**Exercise instructions**
In the entries that follow, which lines hold the string "sahip"? List them.

=== Section Start ===

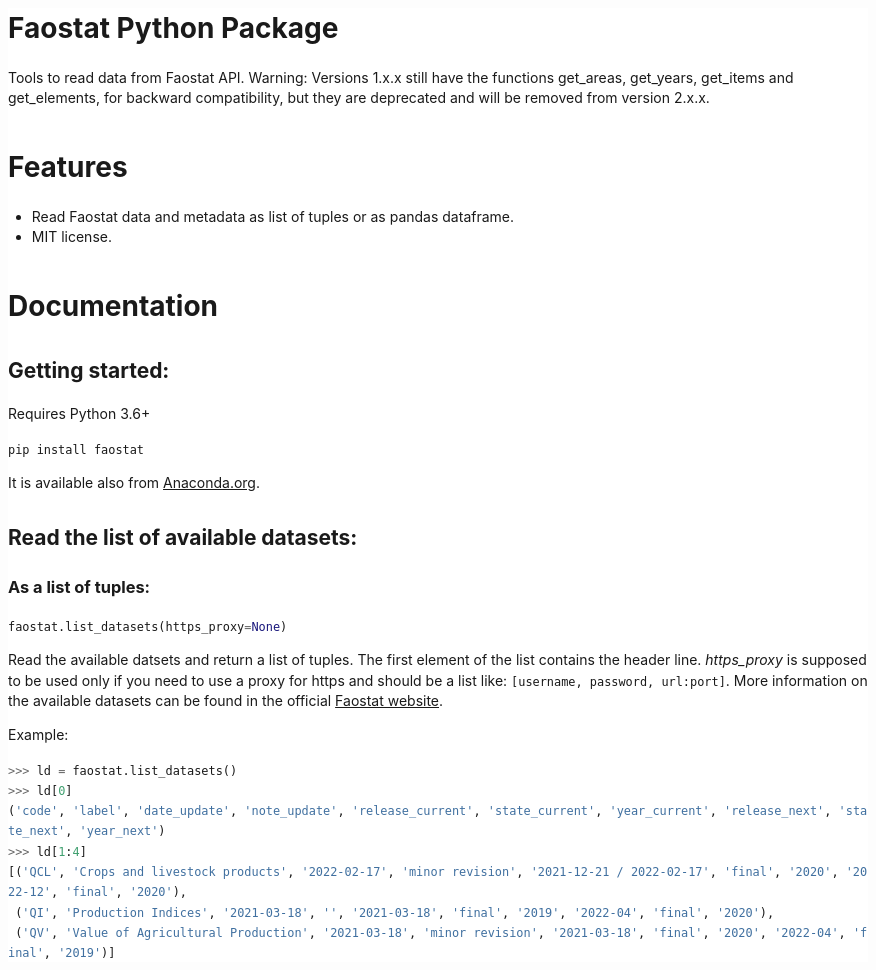 # Faostat Python Package 

Tools to read data from Faostat API.
Warning: Versions 1.x.x still have the functions get_areas, get_years, get_items and get_elements, for backward compatibility, but they are deprecated and will be removed from version 2.x.x.

# Features

* Read Faostat data and metadata as list of tuples or as pandas dataframe.
* MIT license.


# Documentation


## Getting started:

Requires Python 3.6+

```bash
pip install faostat
```

It is available also from [Anaconda.org][conda].


## Read the list of available datasets:

### As a list of tuples:

```python
faostat.list_datasets(https_proxy=None)
```

Read the available datsets and return a list of tuples.
The first element of the list contains the header line.
*https_proxy* is supposed to be used only if you need to use a proxy
for https and should be a list like: `[username, password, url:port]`.
More information on the available datasets can be found in the official [Faostat website][faoweb].

Example:
```python
>>> ld = faostat.list_datasets()
>>> ld[0]
('code', 'label', 'date_update', 'note_update', 'release_current', 'state_current', 'year_current', 'release_next', 'state_next', 'year_next')
>>> ld[1:4]
[('QCL', 'Crops and livestock products', '2022-02-17', 'minor revision', '2021-12-21 / 2022-02-17', 'final', '2020', '2022-12', 'final', '2020'),
 ('QI', 'Production Indices', '2021-03-18', '', '2021-03-18', 'final', '2019', '2022-04', 'final', '2020'),
 ('QV', 'Value of Agricultural Production', '2021-03-18', 'minor revision', '2021-03-18', 'final', '2020', '2022-04', 'final', '2019')]
```


[faoweb]: https://www.fao.org/faostat/en/#data
[pol]: https://www.fao.org/contact-us/terms/en/
[issue]: https://bitbucket.org/noemicazzaniga/faostat/issues/new
[pd]: https://pandas.pydata.org/
[es]: https://pypi.org/project/eurostat/
[conda]: https://anaconda.org/noemicazzaniga/faostat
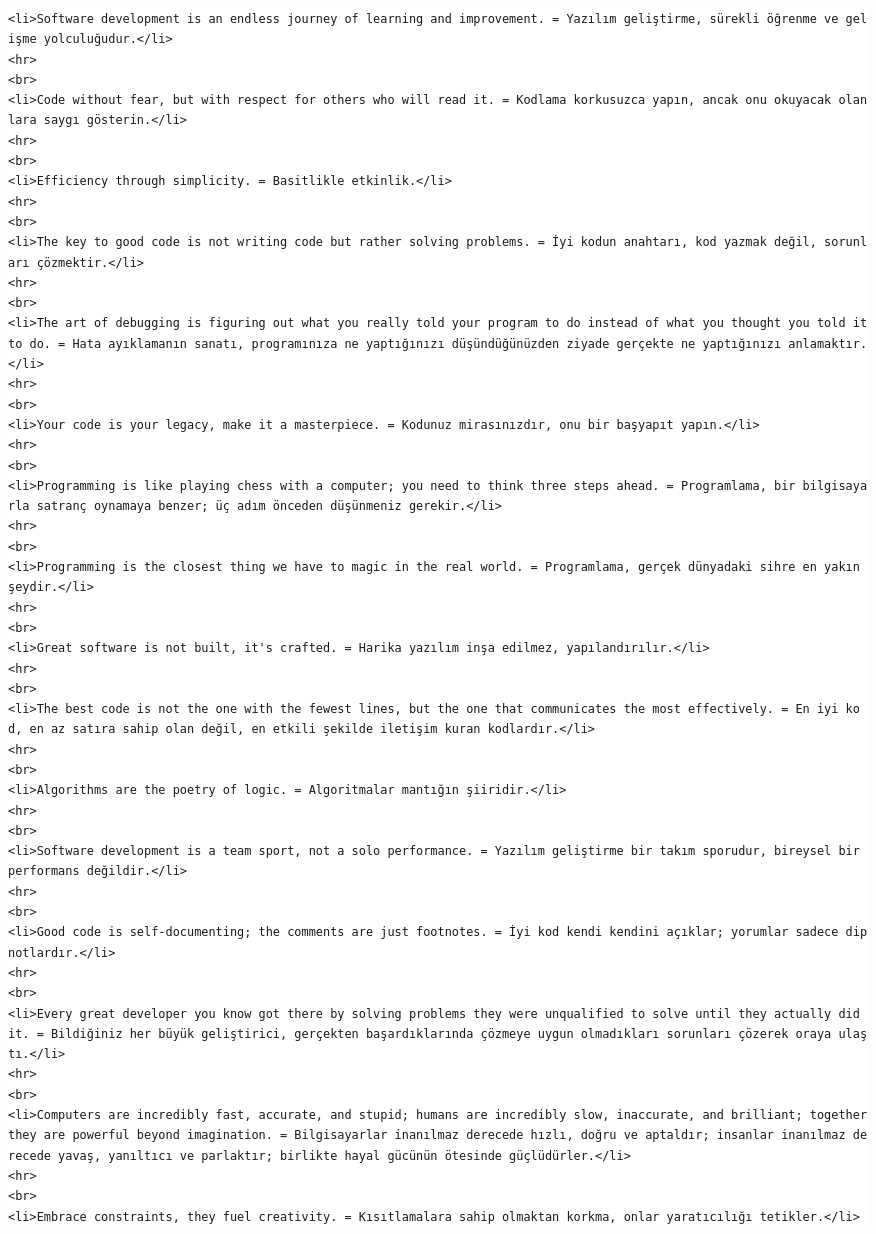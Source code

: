     <li>Software development is an endless journey of learning and improvement. = Yazılım geliştirme, sürekli öğrenme ve gelişme yolculuğudur.</li>
    <hr>
    <br>
    <li>Code without fear, but with respect for others who will read it. = Kodlama korkusuzca yapın, ancak onu okuyacak olanlara saygı gösterin.</li>
    <hr>
    <br>
    <li>Efficiency through simplicity. = Basitlikle etkinlik.</li>
    <hr>
    <br>
    <li>The key to good code is not writing code but rather solving problems. = İyi kodun anahtarı, kod yazmak değil, sorunları çözmektir.</li>
    <hr>
    <br>
    <li>The art of debugging is figuring out what you really told your program to do instead of what you thought you told it to do. = Hata ayıklamanın sanatı, programınıza ne yaptığınızı düşündüğünüzden ziyade gerçekte ne yaptığınızı anlamaktır.</li>
    <hr>
    <br>
    <li>Your code is your legacy, make it a masterpiece. = Kodunuz mirasınızdır, onu bir başyapıt yapın.</li>
    <hr>
    <br>
    <li>Programming is like playing chess with a computer; you need to think three steps ahead. = Programlama, bir bilgisayarla satranç oynamaya benzer; üç adım önceden düşünmeniz gerekir.</li>
    <hr>
    <br>
    <li>Programming is the closest thing we have to magic in the real world. = Programlama, gerçek dünyadaki sihre en yakın şeydir.</li>
    <hr>
    <br>
    <li>Great software is not built, it's crafted. = Harika yazılım inşa edilmez, yapılandırılır.</li>
    <hr>
    <br>
    <li>The best code is not the one with the fewest lines, but the one that communicates the most effectively. = En iyi kod, en az satıra sahip olan değil, en etkili şekilde iletişim kuran kodlardır.</li>
    <hr>
    <br>
    <li>Algorithms are the poetry of logic. = Algoritmalar mantığın şiiridir.</li>
    <hr>
    <br>
    <li>Software development is a team sport, not a solo performance. = Yazılım geliştirme bir takım sporudur, bireysel bir performans değildir.</li>
    <hr>
    <br>
    <li>Good code is self-documenting; the comments are just footnotes. = İyi kod kendi kendini açıklar; yorumlar sadece dipnotlardır.</li>
    <hr>
    <br>
    <li>Every great developer you know got there by solving problems they were unqualified to solve until they actually did it. = Bildiğiniz her büyük geliştirici, gerçekten başardıklarında çözmeye uygun olmadıkları sorunları çözerek oraya ulaştı.</li>
    <hr>
    <br>
    <li>Computers are incredibly fast, accurate, and stupid; humans are incredibly slow, inaccurate, and brilliant; together they are powerful beyond imagination. = Bilgisayarlar inanılmaz derecede hızlı, doğru ve aptaldır; insanlar inanılmaz derecede yavaş, yanıltıcı ve parlaktır; birlikte hayal gücünün ötesinde güçlüdürler.</li>
    <hr>
    <br>
    <li>Embrace constraints, they fuel creativity. = Kısıtlamalara sahip olmaktan korkma, onlar yaratıcılığı tetikler.</li>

=== Section End ===

**Output of the task**
    <li>The best code is not the one with the fewest lines, but the one that communicates the most effectively. = En iyi kod, en az satıra sahip olan değil, en etkili şekilde iletişim kuran kodlardır.</li>
    <li>Embrace constraints, they fuel creativity. = Kısıtlamalara sahip olmaktan korkma, onlar yaratıcılığı tetikler.</li>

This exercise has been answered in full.